La police utilisait toutes sortes de tactiques pour empêcher que les trois filles pratiquent les exercices. Elles étaient pénalisées en étant obligées de faire des entraînements et d'écrire des pages d'autocritique quand elles faisaient les exercices en attendant le moment d'aller à la douche. La police les a menacées de supprimer le moment TV pour tout le groupe dans la cellule, pour forcer les trois jeunes filles à écrire leurs pages d'autocritique. Ils pouvaient faire une annonce sur le système d'adresse publique pour perturber tout le groupe après qu'elles soient parties se coucher pour réclamer les pages en question. Les trois n'ont pas obéi. Au lieu de cela, elles ont écrit une lettre disant à la police les faits concernant Dafa, lettre qu'elles ont signé : "pratiquantes de Dafa." Les femmes policières de service les ont injuriées. Le lendemain, le directeur de cellule et une autre policière ont commencé à les violenter verbalement et ont ordonné aux trois jeunes filles de rester debout en guise de punition. Elles ont refusé en insistant sur le fait qu'elles n'avaient rien fait de mal. La police a immédiatement ordonnée à certaines personnes de les enchaîner et d'attacher leurs chaînes à un anneau dans un trou creusé dans le sol. Les chaînes et l'attache les maintenaient repliées dans une position douloureuse. La punition durait habituellement 15 jours selon les règles de la prison.

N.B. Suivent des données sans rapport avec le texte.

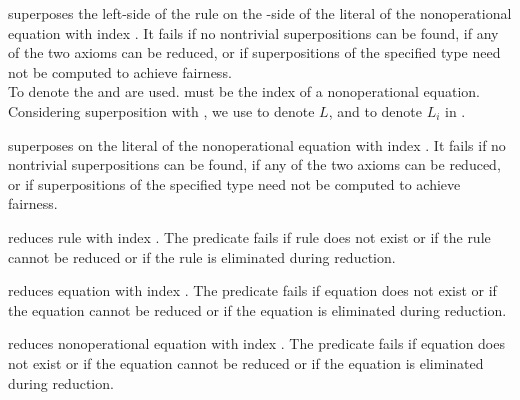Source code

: \begin{command}
superposes the left-side of the rule  on the 
-side of the
literal  of the nonoperational equation with index 
.
It fails if no nontrivial superpositions can be found, if
any of the two axioms can be reduced, or if
superpositions of the specified type need not be computed to achieve 
fairness.\\
To denote the   and  are used. 
 must be the index of a nonoperational equation.
Considering superposition with
, 
we use  to denote $L$, and 
to denote $L_i$ in .
\end{command}

\begin{command}
superposes  on the literal  of the 
nonoperational equation with index .
It fails if no nontrivial superpositions can be found, if
any of the two axioms can be reduced, or if
superpositions of the specified type need not be computed to achieve 
fairness.
\end{command}

\begin{command}
reduces rule with index . The predicate fails if rule 
 does not
exist or if the rule cannot be reduced or if the rule is eliminated during 
reduction.
\end{command}

\begin{command}
reduces equation with index . 
The predicate fails if equation  does
not exist or if the equation cannot be reduced or if the equation is eliminated
during reduction.
\end{command}
 
\begin{command}
reduces nonoperational equation with index . 
The predicate fails if equation
 does not exist or if the equation cannot be reduced or if the 
equation is eliminated during reduction.
\end{command}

Après cet incident, toutes les détenues de la cellule ont signé une pétition pour que les chaînes soient enlevées aux filles. Les pratiquantes de la cellule n'ont cessé de dire les faits à la policière, lui ont écrit une lettre disant qu’il n’y avait rien de mal à pratiquer les exercices du Falun Gong. Dans le même temps, elles ont demandé à rencontrer le directeur de la prison ainsi que le procureur et demandé à parler à de plus hautes instances. Le directeur a rejeté leurs requêtes, prétextant que ces pratiquantes avaient refusé d'être menottées et de baisser leurs têtes sous la chaîne en fer. L'une des trois jeunes filles a été relâchée quand sa peine est arrivée à son terme, mais jusqu'à ce moment là, elle est restée enchaînée. Plus tard, le procureur a rejeté la requête des pratiquantes qui voulaient le rencontrer, citant le fait que les trois jeunes filles n'étaient pas emprisonnées à cause de Dafa, voulant dire par là qu'elles ne suivaient pas "Authenticité, Compassion et Tolérance" et que par conséquent, elles n'étaient pas autorisées à pratiquer.

Les trois jeunes filles n'ont enfreint aucune règle. La seule chose qu'elles aient faite a été de faire les exercices et pour cela elles ont été sévèrement punies. Elles ont l'intention de porter plainte contre la police pour "cruautés sur détenues."